He commanded from honor, not expediency, not concern for his own career, not concern for his own well being. Because he had knowledge of the military code of honor and a great tradition of honor and ethics, and so he commanded Callie’s forces to stop firing and he knew they might well have fired on him or simply ignored him. Thanks be to God, they did neither. They stopped firing and the young commander walked between the American armed soldiers and the civilians and he gathered up the civilians and moved them to safe space. And we all know the story of Mei Lai. What will you do with what you know? You act courageously from a code of ethics from an honor code that’s part of what you’re part of. This country expects people of privilege — and here that doesn’t just mean economics, it means the privilege of education and knowledge — it expects us to act from principles and it expects us to be present as individual human beings embracing the role of hero, not just when we’re given that role but when that role just comes forward. What will you do — someday — with what you know? I hope you will gather all of the knowledge you have acquired here at Loomis Chaffee and the knowledge that you will acquire at the outstanding colleges and universities that will welcome you to their freshman classes and that you will remember that all of us as Americans are privileged because we live in this democracy, which is still an emerging democracy.
It is still a work in progress. I hope you will remember that Ralph Ellison in his outstanding book Invisible Man called us to remember the principles in our founding documents that are not simply the words of Founders. They are our words. They are your words and you and I and Ruby Bridges and Miep Gies in a global framework and the young soldiers who discovered the Mei Lai massacre are each responsible in the human community for assuring that the principles embedded in our founding documents are actually life experiences of our brothers and sisters in this country and around the world.

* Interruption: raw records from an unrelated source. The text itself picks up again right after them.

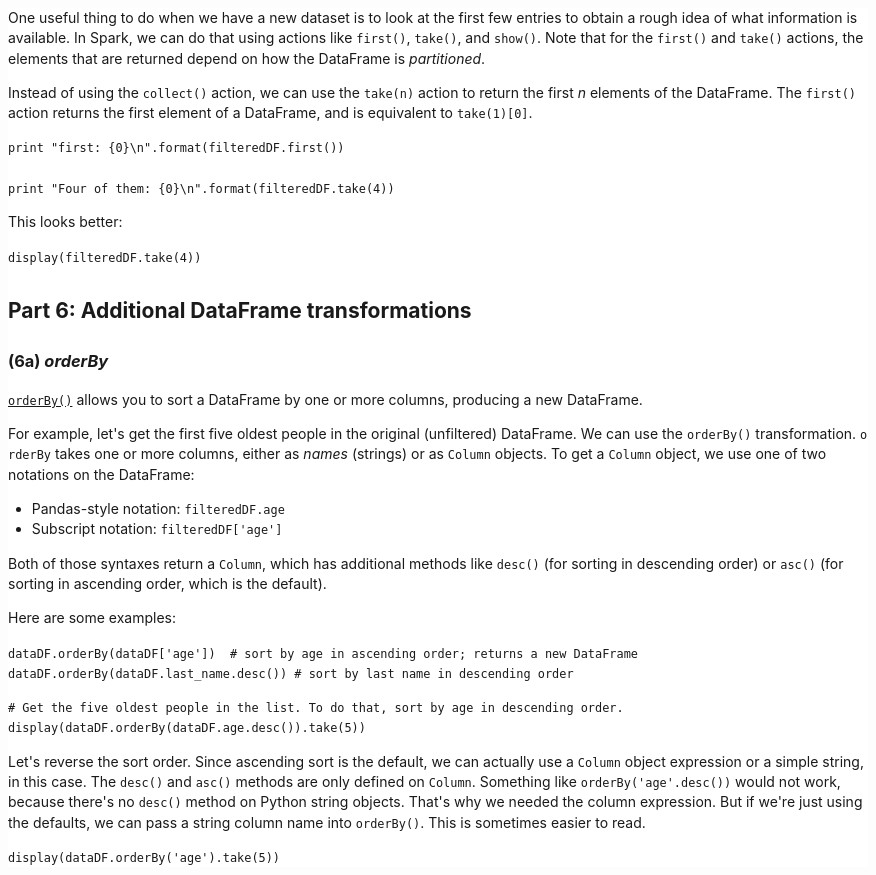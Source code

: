 One useful thing to do when we have a new dataset is to look at the first few entries to obtain a rough idea of what information is available.  In Spark, we can do that using actions like `first()`, `take()`, and `show()`. Note that for the `first()` and `take()` actions, the elements that are returned depend on how the DataFrame is *partitioned*.

Instead of using the `collect()` action, we can use the `take(n)` action to return the first _n_ elements of the DataFrame. The `first()` action returns the first element of a DataFrame, and is equivalent to `take(1)[0]`.

```
print "first: {0}\n".format(filteredDF.first())

print "Four of them: {0}\n".format(filteredDF.take(4))
```

This looks better:

```
display(filteredDF.take(4))
```

## Part 6: Additional DataFrame transformations

### (6a) _orderBy_

[`orderBy()`](http://spark.apache.org/docs/latest/api/python/pyspark.sql.html#pyspark.sql.DataFrame.distinct) allows you to sort a DataFrame by one or more columns, producing a new DataFrame.

For example, let's get the first five oldest people in the original (unfiltered) DataFrame. We can use the `orderBy()` transformation. `orderBy` takes one or more columns, either as _names_ (strings) or as `Column` objects. To get a `Column` object, we use one of two notations on the DataFrame:

* Pandas-style notation: `filteredDF.age`
* Subscript notation: `filteredDF['age']`

Both of those syntaxes return a `Column`, which has additional methods like `desc()` (for sorting in descending order) or `asc()` (for sorting in ascending order, which is the default).

Here are some examples:

```
dataDF.orderBy(dataDF['age'])  # sort by age in ascending order; returns a new DataFrame
dataDF.orderBy(dataDF.last_name.desc()) # sort by last name in descending order
```

```
# Get the five oldest people in the list. To do that, sort by age in descending order.
display(dataDF.orderBy(dataDF.age.desc()).take(5))
```

Let's reverse the sort order. Since ascending sort is the default, we can actually use a `Column` object expression or a simple string, in this case. The `desc()` and `asc()` methods are only defined on `Column`. Something like `orderBy('age'.desc())` would not work, because there's no `desc()` method on Python string objects. That's why we needed the column expression. But if we're just using the defaults, we can pass a string column name into `orderBy()`. This is sometimes easier to read.

```
display(dataDF.orderBy('age').take(5))
```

I call each of you to embrace the notion that whatever your life’s work will be as a profession, that you see one job description ahead of you. You are called to be the people who know what to do with the knowledge and privilege you acquire. You are called to be the people who close the gap between the aspirations in those documents and the lived experiences of your brothers and sisters wherever you find them so that when you see that our founding documents that all men are created equal and empowered by their creators with certain inalienable rights to life, liberty and the pursuit of happiness, that you know that these are words you are meant to carry into the specific lives of fellow citizens in this country and around the world.
If Mort Zuckerman is right and the 21st century is to be the 2nd American century, that it is our commitment to justice and tolerance and compassion that brings the next whole level of achievement to the American Dream. It is in your hands — what will you do with what you know?
God bless you.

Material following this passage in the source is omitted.